Tally how many lines of these entries hold the string "RESTful". Return the number alone.

_Pictures paired with source code_
- Opening Delimiter -
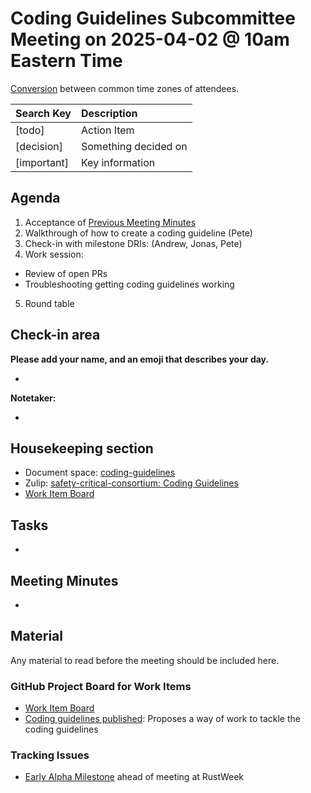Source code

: # Coding Guidelines Subcommittee Meeting on 2025-04-02 @ 10am Eastern Time

[Conversion](https://www.worldtimebuddy.com/?pl=1&lid=5,100,2643743,12,1850147&h=5&date=4/2/2025%7C6&hf=1) between common time zones of attendees.

| Search Key | Description |
| :---- | :---- |
| \[todo\] | Action Item |
| \[decision\] | Something decided on |
| \[important\] | Key information |

## Agenda

1. Acceptance of [Previous Meeting Minutes](https://github.com/rustfoundation/safety-critical-rust-consortium/blob/main/subcommittee/coding-guidelines/meetings/2025-03-26/minutes.md)
2. Walkthrough of how to create a coding guideline (Pete)
3. Check-in with milestone DRIs: (Andrew, Jonas, Pete)
4. Work session:
  * Review of open PRs
  * Troubleshooting getting coding guidelines working
5. Round table

## Check-in area

**Please add your name, and an emoji that describes your day.**

* 

**Notetaker:**

* 

## Housekeeping section

* Document space: [coding-guidelines](https://github.com/rustfoundation/safety-critical-rust-consortium/tree/main/subcommittee/coding-guidelines)  
* Zulip: [safety-critical-consortium: Coding Guidelines](https://rust-lang.zulipchat.com/#narrow/channel/445688-safety-critical-consortium/topic/Coding.20Guidelines)
* [Work Item Board](https://github.com/orgs/rustfoundation/projects/1)

## Tasks

* 

## Meeting Minutes

* 

## Material

Any material to read before the meeting should be included here.

### GitHub Project Board for Work Items

* [Work Item Board](https://github.com/orgs/rustfoundation/projects/1)
* [Coding guidelines published](https://github.com/rustfoundation/safety-critical-rust-consortium/issues/188#issue-2869798433): Proposes a way of work to tackle the coding guidelines

### Tracking Issues

* [Early Alpha Milestone](https://github.com/rustfoundation/safety-critical-rust-coding-guidelines/milestone/1) ahead of meeting at RustWeek

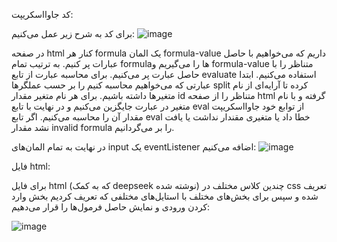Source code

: کد جاوااسکریپت:

برای کد به شرح زیر عمل می‌کنیم:
![image](https://github.com/user-attachments/assets/c5db8fc7-64ff-4f7c-bbb0-4fadc5b342ab)

در صفحه html کنار هر formula یک المان formula-value داریم که می‌خواهیم با حاصل عبارات پر کنیم.
به ترتیب تمام formulaها را می‌گیریم و formula-value متناظر را با حاصل عبارت پر می‌کنیم.
برای محاسبه عبارت از تابع evaluate استفاده می‌کنیم. ابتدا عبارتی که می‌خواهیم محاسبه کنیم را بر حسب عملگرها split کرده تا آرایه‌ای از نام متغیرها داشته باشیم. برای هر نام متغیر مقدار id متناظر را از صفحه html گرفته و با نام متغیر در عبارت جایگزین می‌کنیم و در نهایت با تابع eval از توابع خود جاوااسکریپت مقدار آن را محاسبه می‌کنیم. اگر تابع eval خطا داد یا متغیری مقندار نداشت یا یافت نشد مقدار invalid formula را بر می‌گردانیم.

در نهایت به تمام المان‌های input یک eventListener اضافه می‌کنیم:
![image](https://github.com/user-attachments/assets/1c1da35d-4395-4b77-a45f-782adea2611e)


فایل html:

برای فایل html (که به کمک deepseek نوشته شده) چندین کلاس مختلف در css تعریف شده و سپس برای بخش‌های مختلف با استایل‌های مختلفی که تعریف کردیم بخش وارد کردن ورودی و نمایش حاصل فرمول‌ها را قرار می‌دهیم:

![image](https://github.com/user-attachments/assets/47cfd638-6d8f-4f14-ba19-1786da004d53)
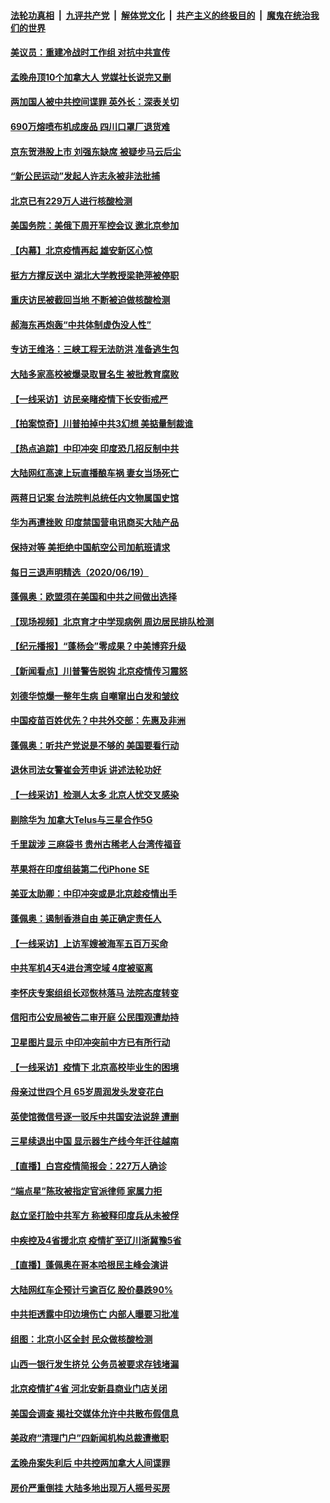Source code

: 

####  [法轮功真相](../../../../basic/blob/master/README.md?t=06210202) &nbsp;|&nbsp; [九评共产党](../../../../9ping.md/blob/master/README.md?t=06210202) &nbsp;|&nbsp; [解体党文化](../../../../jtdwh.md/blob/master/README.md?t=06210202)  &nbsp;|&nbsp; [共产主义的终极目的](../../../../gczydzjmd.md/blob/master/README.md?t=06210202) &nbsp;|&nbsp; [魔鬼在统治我们的世界](../../../../mgztzwmdsj.md/blob/master/README.md?t=06210202) 

#### [美议员：重建冷战时工作组 对抗中共宣传](../pages/nsc413/n12200449.md?t=06210202) 

#### [孟晚舟顶10个加拿大人 党媒社长说完又删](../pages/nsc413/n12200398.md?t=06210202) 

#### [两加国人被中共控间谍罪 英外长：深表关切](../pages/nsc413/n12200284.md?t=06210202) 

#### [690万熔喷布机成废品 四川口罩厂退货难](../pages/nsc413/n12200052.md?t=06210202) 

#### [京东贺港股上市 刘强东缺席 被疑步马云后尘](../pages/nsc413/n12200209.md?t=06210202) 

#### [“新公民运动”发起人许志永被非法批捕](../pages/nsc413/n12200041.md?t=06210202) 

#### [北京已有229万人进行核酸检测](../pages/nsc413/n12199938.md?t=06210202) 

#### [美国务院：美俄下周开军控会议 邀北京参加](../pages/nsc413/n12200097.md?t=06210202) 

#### [【内幕】北京疫情再起 雄安新区心惊](../pages/nsc413/n12195087.md?t=06210202) 

#### [挺方方撑反送中 湖北大学教授梁艳萍被停职](../pages/nsc413/n12199966.md?t=06210202) 

#### [重庆访民被截回当地 不断被迫做核酸检测](../pages/nsc413/n12199943.md?t=06210202) 

#### [郝海东再炮轰“中共体制虚伪没人性”](../pages/nsc413/n12199903.md?t=06210202) 

#### [专访王维洛：三峡工程无法防洪 准备逃生包](../pages/nsc413/n12199884.md?t=06210202) 

#### [大陆多家高校被爆录取冒名生 被批教育腐败](../pages/nsc413/n12199864.md?t=06210202) 

#### [【一线采访】访民亲睹疫情下长安街戒严](../pages/nsc413/n12199890.md?t=06210202) 


#### [【拍案惊奇】川普拍掉中共3幻想 美掂量制裁谁](../pages/nsc413/n12199580.md?t=06210202) 

#### [【热点追踪】中印冲突 印度恐几招反制中共](../pages/nsc413/n12199673.md?t=06210202) 

#### [大陆网红高速上玩直播酿车祸 妻女当场死亡](../pages/nsc413/n12199653.md?t=06210202) 

#### [两蒋日记案 台法院判总统任内文物属国史馆](../pages/nsc413/n12199495.md?t=06210202) 

#### [华为再遭挫败 印度禁国营电讯商买大陆产品](../pages/nsc413/n12199348.md?t=06210202) 

#### [保持对等 美拒绝中国航空公司加航班请求](../pages/nsc413/n12199377.md?t=06210202) 

#### [每日三退声明精选（2020/06/19）](../pages/nsc413/n12199413.md?t=06210202) 

#### [蓬佩奥：欧盟须在美国和中共之间做出选择](../pages/nsc413/n12199184.md?t=06210202) 

#### [【现场视频】北京育才中学现病例 周边居民排队检测](../pages/nsc413/n12199104.md?t=06210202) 

#### [【纪元播报】“蓬杨会”零成果？中美博弈升级](../pages/nsc413/n12199275.md?t=06210202) 

#### [【新闻看点】川普警告脱钩 北京疫情传习震怒](../pages/nsc413/n12198957.md?t=06210202) 

#### [刘德华惊爆一整年生病 自嘲窜出白发和皱纹](../pages/nsc413/n12198952.md?t=06210202) 

#### [中国疫苗百姓优先？中共外交部：先惠及非洲](../pages/nsc413/n12199112.md?t=06210202) 

#### [蓬佩奥：听共产党说是不够的 美国要看行动](../pages/nsc413/n12198968.md?t=06210202) 

#### [退休司法女警崔会芳申诉 讲述法轮功好](../pages/nsc413/n12198985.md?t=06210202) 

#### [【一线采访】检测人太多 北京人忧交叉感染](../pages/nsc413/n12198738.md?t=06210202) 

#### [剔除华为 加拿大Telus与三星合作5G](../pages/nsc413/n12199023.md?t=06210202) 

#### [千里跋涉 三麻袋书 贵州古稀老人台湾传福音](../pages/nsc413/n12198750.md?t=06210202) 

#### [苹果将在印度组装第二代iPhone SE](../pages/nsc413/n12198894.md?t=06210202) 

#### [美亚太助卿：中印冲突或是北京趁疫情出手](../pages/nsc413/n12198861.md?t=06210202) 

#### [蓬佩奥：遏制香港自由 美正确定责任人](../pages/nsc413/n12198814.md?t=06210202) 

#### [【一线采访】上访军嫂被海军五百万买命](../pages/nsc413/n12198996.md?t=06210202) 

#### [中共军机4天4进台湾空域 4度被驱离](../pages/nsc413/n12199003.md?t=06210202) 

#### [李怀庆专案组组长邓恢林落马 法院态度转变](../pages/nsc413/n12198850.md?t=06210202) 

#### [信阳市公安局被告二审开庭 公民围观遭劫持](../pages/nsc413/n12198705.md?t=06210202) 

#### [卫星图片显示 中印冲突前中方已有所行动](../pages/nsc413/n12198966.md?t=06210202) 

#### [【一线采访】疫情下 北京高校毕业生的困境](../pages/nsc413/n12198836.md?t=06210202) 

#### [母亲过世四个月 65岁周润发头发变花白](../pages/nsc413/n12198770.md?t=06210202) 

#### [英使馆微信号逐一驳斥中共国安法说辞 遭删](../pages/nsc413/n12198639.md?t=06210202) 

#### [三星续退出中国 显示器生产线今年迁往越南](../pages/nsc413/n12198706.md?t=06210202) 

#### [【直播】白宫疫情简报会：227万人确诊](../pages/nsc413/n12198669.md?t=06210202) 

#### [“端点星”陈玫被指定官派律师 家属力拒](../pages/nsc413/n12198704.md?t=06210202) 

#### [赵立坚打脸中共军方 称被释印度兵从未被俘](../pages/nsc413/n12198632.md?t=06210202) 

#### [中疾控及4省援北京 疫情扩至辽川浙冀豫5省](../pages/nsc413/n12198613.md?t=06210202) 

#### [【直播】蓬佩奥在哥本哈根民主峰会演讲](../pages/nsc413/n12198355.md?t=06210202) 

#### [大陆网红车企预计亏逾百亿 股价暴跌90%](../pages/nsc413/n12198434.md?t=06210202) 

#### [中共拒透露中印边境伤亡 内部人曝要习批准](../pages/nsc413/n12198521.md?t=06210202) 

#### [组图：北京小区全封 民众做核酸检测](../pages/nsc413/n12198180.md?t=06210202) 

#### [山西一银行发生挤兑 公务员被要求存钱堵漏](../pages/nsc413/n12198378.md?t=06210202) 

#### [北京疫情扩4省 河北安新县商业门店关闭](../pages/nsc413/n12197990.md?t=06210202) 

#### [美国会调查 揭社交媒体允许中共散布假信息](../pages/nsc413/n12198310.md?t=06210202) 

#### [美政府“清理门户”四新闻机构总裁遭撤职](../pages/nsc413/n12198300.md?t=06210202) 

#### [孟晚舟案失利后 中共控两加拿大人间谍罪](../pages/nsc413/n12197993.md?t=06210202) 

#### [房价严重倒挂 大陆多地出现万人摇号买房](../pages/nsc413/n12197994.md?t=06210202) 

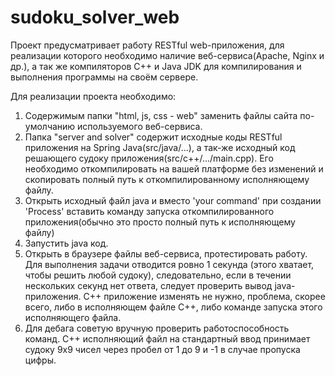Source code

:# sudoku_solver_web

Проект предусматривает работу RESTful web-приложения, для реализации которого необходимо наличие веб-сервиса(Apache, Nginx и др.), а так же компиляторов C++ и Java JDK для компилирования и выполнения программы на своём сервере. 

Для реализации проекта необходимо: 
1. Содержимым папки "html, js, css - web" заменить файлы сайта по-умолчанию используемого веб-сервиса.
2. Папка "server and solver" содержит исходные коды RESTful приложения на Spring Java(src/java/...), а так-же исходный код решающего судоку приложения(src/c++/.../main.cpp). Его необходимо откомпилировать на вашей платформе без изменений и скопировать полный путь к откомпилированному исполняющему файлу.
3. Открыть исходный файл java и вместо 'your command' при создании 'Process' вставить команду запуска откомпилированного приложения(обычно это просто полный путь к исполняющему файлу)
4. Запустить java код.
5. Открыть в браузере файлы веб-сервиса, протестировать работу. Для выполнения задачи отводится ровно 1 секунда (этого хватает, чтобы решить любой судоку), следовательно, если в течении нескольких секунд нет ответа, следует проверить вывод java-приложения. C++ приложение изменять не нужно, проблема, скорее всего, либо в исполняющем файле C++, либо команде запуска этого исполняющего файла. 
6. Для дебага советую вручную проверить работоспособность команд. C++ исполняющий файл на стандартный ввод принимает судоку 9x9 чисел через пробел от 1 до 9 и -1 в случае пропуска цифры.
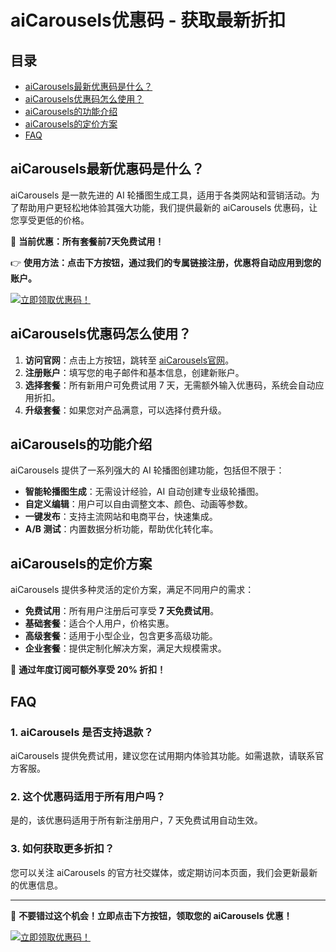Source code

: # aiCarousels优惠码 - 获取最新折扣

## 目录
- [aiCarousels最新优惠码是什么？](#aicarousels最新优惠码是什么)
- [aiCarousels优惠码怎么使用？](#aicarousels优惠码怎么使用)
- [aiCarousels的功能介绍](#aicarousels的功能介绍)
- [aiCarousels的定价方案](#aicarousels的定价方案)
- [FAQ](#faq)

## aiCarousels最新优惠码是什么？
aiCarousels 是一款先进的 AI 轮播图生成工具，适用于各类网站和营销活动。为了帮助用户更轻松地体验其强大功能，我们提供最新的 aiCarousels 优惠码，让您享受更低的价格。

🎁 **当前优惠：所有套餐前7天免费试用！**

👉 **使用方法：点击下方按钮，通过我们的专属链接注册，优惠将自动应用到您的账户。**

[![立即领取优惠码！](https://bit.ly/4j0aoUu)](https://bit.ly/4j0aoUu)

## aiCarousels优惠码怎么使用？
1. **访问官网**：点击上方按钮，跳转至 [aiCarousels官网](https://www.aicarousels.com/)。
2. **注册账户**：填写您的电子邮件和基本信息，创建新账户。
3. **选择套餐**：所有新用户可免费试用 7 天，无需额外输入优惠码，系统会自动应用折扣。
4. **升级套餐**：如果您对产品满意，可以选择付费升级。

## aiCarousels的功能介绍
aiCarousels 提供了一系列强大的 AI 轮播图创建功能，包括但不限于：
- **智能轮播图生成**：无需设计经验，AI 自动创建专业级轮播图。
- **自定义编辑**：用户可以自由调整文本、颜色、动画等参数。
- **一键发布**：支持主流网站和电商平台，快速集成。
- **A/B 测试**：内置数据分析功能，帮助优化转化率。

## aiCarousels的定价方案
aiCarousels 提供多种灵活的定价方案，满足不同用户的需求：
- **免费试用**：所有用户注册后可享受 **7 天免费试用**。
- **基础套餐**：适合个人用户，价格实惠。
- **高级套餐**：适用于小型企业，包含更多高级功能。
- **企业套餐**：提供定制化解决方案，满足大规模需求。

📢 **通过年度订阅可额外享受 20% 折扣！**

## FAQ
### 1. aiCarousels 是否支持退款？
aiCarousels 提供免费试用，建议您在试用期内体验其功能。如需退款，请联系官方客服。

### 2. 这个优惠码适用于所有用户吗？
是的，该优惠码适用于所有新注册用户，7 天免费试用自动生效。

### 3. 如何获取更多折扣？
您可以关注 aiCarousels 的官方社交媒体，或定期访问本页面，我们会更新最新的优惠信息。

---

🎯 **不要错过这个机会！立即点击下方按钮，领取您的 aiCarousels 优惠！**

[![立即领取优惠码！](https://bit.ly/4j0aoUu)](https://bit.ly/4j0aoUu)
- Closing Delimiter -
_FINISHED EXERCISE_
2